Exercise prompt ::
Taking the listing below, restate word for word each line from the line with "risk. If they" to the line with "because they really", ends included, and stop there.

Record set ::
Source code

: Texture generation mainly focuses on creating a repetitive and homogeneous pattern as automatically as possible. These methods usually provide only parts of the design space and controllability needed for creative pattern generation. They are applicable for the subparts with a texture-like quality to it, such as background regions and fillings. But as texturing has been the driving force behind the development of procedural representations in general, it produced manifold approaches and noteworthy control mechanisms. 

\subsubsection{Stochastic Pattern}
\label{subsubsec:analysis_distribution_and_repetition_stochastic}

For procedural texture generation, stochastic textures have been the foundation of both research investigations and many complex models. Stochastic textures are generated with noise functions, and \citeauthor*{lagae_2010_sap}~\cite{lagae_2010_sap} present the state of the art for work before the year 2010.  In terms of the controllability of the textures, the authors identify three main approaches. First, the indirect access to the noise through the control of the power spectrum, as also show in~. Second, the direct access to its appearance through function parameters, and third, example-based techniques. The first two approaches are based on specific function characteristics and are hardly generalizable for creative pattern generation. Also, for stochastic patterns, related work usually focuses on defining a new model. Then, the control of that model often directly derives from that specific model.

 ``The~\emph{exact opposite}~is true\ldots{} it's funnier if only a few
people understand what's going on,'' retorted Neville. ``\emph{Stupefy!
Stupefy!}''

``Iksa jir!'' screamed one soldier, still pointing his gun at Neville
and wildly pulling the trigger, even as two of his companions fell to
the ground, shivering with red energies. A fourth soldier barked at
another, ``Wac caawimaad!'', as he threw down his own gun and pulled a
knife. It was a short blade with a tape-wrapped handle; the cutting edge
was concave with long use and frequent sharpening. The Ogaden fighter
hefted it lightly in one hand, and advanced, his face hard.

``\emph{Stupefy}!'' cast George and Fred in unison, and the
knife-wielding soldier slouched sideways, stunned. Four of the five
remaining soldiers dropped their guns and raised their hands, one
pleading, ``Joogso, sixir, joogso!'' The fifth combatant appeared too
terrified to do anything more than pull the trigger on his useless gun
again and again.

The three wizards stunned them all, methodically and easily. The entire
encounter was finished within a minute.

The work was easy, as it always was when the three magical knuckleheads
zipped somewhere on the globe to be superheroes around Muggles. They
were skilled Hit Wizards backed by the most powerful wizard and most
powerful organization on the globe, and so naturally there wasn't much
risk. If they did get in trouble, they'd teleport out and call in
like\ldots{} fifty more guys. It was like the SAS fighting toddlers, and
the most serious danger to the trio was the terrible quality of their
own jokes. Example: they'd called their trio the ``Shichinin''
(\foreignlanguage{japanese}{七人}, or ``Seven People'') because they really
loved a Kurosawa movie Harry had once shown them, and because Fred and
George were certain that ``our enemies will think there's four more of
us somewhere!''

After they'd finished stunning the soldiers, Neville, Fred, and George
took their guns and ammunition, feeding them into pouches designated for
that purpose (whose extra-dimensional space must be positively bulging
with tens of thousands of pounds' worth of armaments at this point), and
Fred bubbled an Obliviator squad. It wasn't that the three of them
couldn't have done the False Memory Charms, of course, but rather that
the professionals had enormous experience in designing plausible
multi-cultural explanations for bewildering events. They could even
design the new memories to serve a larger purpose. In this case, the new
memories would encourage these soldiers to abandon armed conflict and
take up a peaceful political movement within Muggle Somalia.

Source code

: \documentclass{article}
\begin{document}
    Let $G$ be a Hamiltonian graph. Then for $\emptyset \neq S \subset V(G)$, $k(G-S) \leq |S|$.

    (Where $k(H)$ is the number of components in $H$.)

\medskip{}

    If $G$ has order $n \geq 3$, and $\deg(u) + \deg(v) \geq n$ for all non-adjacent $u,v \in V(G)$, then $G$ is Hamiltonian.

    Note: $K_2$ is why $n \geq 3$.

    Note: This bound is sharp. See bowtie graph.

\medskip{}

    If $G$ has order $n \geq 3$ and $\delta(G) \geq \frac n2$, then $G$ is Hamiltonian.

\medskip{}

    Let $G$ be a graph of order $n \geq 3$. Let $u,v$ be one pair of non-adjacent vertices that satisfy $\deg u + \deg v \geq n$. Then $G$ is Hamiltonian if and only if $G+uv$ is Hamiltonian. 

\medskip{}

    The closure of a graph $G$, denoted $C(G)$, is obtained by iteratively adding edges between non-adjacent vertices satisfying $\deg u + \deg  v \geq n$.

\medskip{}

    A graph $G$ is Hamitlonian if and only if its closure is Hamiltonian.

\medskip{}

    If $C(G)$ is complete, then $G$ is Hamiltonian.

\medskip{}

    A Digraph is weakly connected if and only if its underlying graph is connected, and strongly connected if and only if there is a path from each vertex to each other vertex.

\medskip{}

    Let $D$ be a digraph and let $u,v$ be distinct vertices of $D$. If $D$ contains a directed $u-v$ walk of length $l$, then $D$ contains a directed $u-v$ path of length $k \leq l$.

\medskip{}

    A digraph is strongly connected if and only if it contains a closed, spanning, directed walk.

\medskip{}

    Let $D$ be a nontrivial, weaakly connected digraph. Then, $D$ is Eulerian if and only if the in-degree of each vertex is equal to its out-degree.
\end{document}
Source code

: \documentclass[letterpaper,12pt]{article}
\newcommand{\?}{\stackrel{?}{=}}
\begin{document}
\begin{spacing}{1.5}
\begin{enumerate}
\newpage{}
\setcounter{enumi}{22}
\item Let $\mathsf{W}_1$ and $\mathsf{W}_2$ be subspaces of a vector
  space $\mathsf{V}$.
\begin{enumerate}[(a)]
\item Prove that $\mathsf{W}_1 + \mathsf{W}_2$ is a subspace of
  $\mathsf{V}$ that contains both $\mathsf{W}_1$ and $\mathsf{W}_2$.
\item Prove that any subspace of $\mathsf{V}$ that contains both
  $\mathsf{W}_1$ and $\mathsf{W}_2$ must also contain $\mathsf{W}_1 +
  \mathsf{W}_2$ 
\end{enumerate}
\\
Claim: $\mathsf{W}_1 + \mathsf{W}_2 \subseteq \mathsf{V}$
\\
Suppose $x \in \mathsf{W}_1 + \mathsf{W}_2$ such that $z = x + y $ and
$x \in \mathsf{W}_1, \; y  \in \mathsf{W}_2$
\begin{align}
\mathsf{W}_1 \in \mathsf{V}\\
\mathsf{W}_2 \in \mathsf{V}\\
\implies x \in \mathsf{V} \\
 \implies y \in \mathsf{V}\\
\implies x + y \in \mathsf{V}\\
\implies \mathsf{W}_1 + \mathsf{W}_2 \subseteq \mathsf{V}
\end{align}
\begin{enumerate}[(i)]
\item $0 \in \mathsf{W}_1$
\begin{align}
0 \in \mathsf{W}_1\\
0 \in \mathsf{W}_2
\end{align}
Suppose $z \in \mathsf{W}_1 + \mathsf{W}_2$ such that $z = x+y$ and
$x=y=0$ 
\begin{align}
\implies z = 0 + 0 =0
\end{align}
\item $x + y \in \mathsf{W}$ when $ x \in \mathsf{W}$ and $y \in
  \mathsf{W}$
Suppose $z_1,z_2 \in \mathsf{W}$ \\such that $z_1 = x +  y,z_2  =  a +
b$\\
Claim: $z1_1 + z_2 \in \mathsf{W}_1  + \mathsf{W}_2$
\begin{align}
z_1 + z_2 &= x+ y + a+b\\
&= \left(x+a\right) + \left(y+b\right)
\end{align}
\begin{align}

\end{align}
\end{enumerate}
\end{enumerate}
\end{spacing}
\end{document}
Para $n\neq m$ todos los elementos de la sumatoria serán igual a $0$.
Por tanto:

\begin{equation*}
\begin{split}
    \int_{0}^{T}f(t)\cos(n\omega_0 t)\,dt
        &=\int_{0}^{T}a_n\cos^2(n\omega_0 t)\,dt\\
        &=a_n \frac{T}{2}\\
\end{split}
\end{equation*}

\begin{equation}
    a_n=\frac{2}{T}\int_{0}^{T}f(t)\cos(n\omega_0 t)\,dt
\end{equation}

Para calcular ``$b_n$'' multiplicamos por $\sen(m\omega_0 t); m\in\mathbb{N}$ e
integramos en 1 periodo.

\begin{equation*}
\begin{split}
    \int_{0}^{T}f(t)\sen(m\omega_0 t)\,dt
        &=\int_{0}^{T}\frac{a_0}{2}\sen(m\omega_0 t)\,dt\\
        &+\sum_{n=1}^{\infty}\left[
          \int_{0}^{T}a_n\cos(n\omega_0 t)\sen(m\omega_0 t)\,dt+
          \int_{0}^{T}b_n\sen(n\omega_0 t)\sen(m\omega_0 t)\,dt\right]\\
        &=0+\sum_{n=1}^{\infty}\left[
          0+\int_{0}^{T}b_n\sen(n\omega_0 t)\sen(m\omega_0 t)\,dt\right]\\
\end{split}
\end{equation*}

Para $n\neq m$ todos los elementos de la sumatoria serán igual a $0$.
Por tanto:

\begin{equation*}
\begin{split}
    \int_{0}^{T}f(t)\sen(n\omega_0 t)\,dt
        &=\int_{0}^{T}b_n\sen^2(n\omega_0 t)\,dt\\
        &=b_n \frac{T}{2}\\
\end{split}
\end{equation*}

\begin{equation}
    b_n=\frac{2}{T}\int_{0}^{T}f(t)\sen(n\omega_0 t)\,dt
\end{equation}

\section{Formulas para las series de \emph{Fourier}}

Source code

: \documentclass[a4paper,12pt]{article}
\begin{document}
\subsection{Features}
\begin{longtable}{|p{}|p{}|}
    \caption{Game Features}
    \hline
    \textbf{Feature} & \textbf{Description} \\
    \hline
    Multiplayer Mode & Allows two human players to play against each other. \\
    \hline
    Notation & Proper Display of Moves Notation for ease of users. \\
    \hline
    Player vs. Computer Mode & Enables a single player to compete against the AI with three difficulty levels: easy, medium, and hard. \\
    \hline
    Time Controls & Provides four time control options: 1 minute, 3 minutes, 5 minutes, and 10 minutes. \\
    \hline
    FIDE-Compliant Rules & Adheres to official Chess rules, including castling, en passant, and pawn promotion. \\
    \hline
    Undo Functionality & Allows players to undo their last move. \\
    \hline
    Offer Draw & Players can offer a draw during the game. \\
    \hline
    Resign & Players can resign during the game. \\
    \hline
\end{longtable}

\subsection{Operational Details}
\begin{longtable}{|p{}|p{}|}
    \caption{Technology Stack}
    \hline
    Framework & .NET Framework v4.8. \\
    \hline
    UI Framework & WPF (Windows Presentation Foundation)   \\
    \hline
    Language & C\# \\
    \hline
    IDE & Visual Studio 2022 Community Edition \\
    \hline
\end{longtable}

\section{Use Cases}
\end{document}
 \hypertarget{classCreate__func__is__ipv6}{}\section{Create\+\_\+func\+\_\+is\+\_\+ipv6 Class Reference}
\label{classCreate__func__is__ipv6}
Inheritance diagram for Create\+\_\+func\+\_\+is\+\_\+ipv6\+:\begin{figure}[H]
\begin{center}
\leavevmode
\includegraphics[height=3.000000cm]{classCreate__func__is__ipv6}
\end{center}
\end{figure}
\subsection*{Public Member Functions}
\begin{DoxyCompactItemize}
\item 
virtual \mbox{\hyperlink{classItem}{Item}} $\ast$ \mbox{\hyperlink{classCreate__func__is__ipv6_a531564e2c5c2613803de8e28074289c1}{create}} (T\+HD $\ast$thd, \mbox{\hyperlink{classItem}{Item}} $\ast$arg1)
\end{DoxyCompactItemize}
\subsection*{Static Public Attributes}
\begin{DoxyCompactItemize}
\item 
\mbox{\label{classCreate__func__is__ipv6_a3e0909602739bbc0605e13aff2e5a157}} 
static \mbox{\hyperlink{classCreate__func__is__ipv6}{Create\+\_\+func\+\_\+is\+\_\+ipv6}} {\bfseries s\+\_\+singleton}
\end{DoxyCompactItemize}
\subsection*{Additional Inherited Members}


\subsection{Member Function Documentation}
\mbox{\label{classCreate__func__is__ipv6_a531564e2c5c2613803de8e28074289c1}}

Completed exercise ::
risk. If they did get in trouble, they'd teleport out and call in
like\ldots{} fifty more guys. It was like the SAS fighting toddlers, and
the most serious danger to the trio was the terrible quality of their
own jokes. Example: they'd called their trio the ``Shichinin''
(\foreignlanguage{japanese}{七人}, or ``Seven People'') because they really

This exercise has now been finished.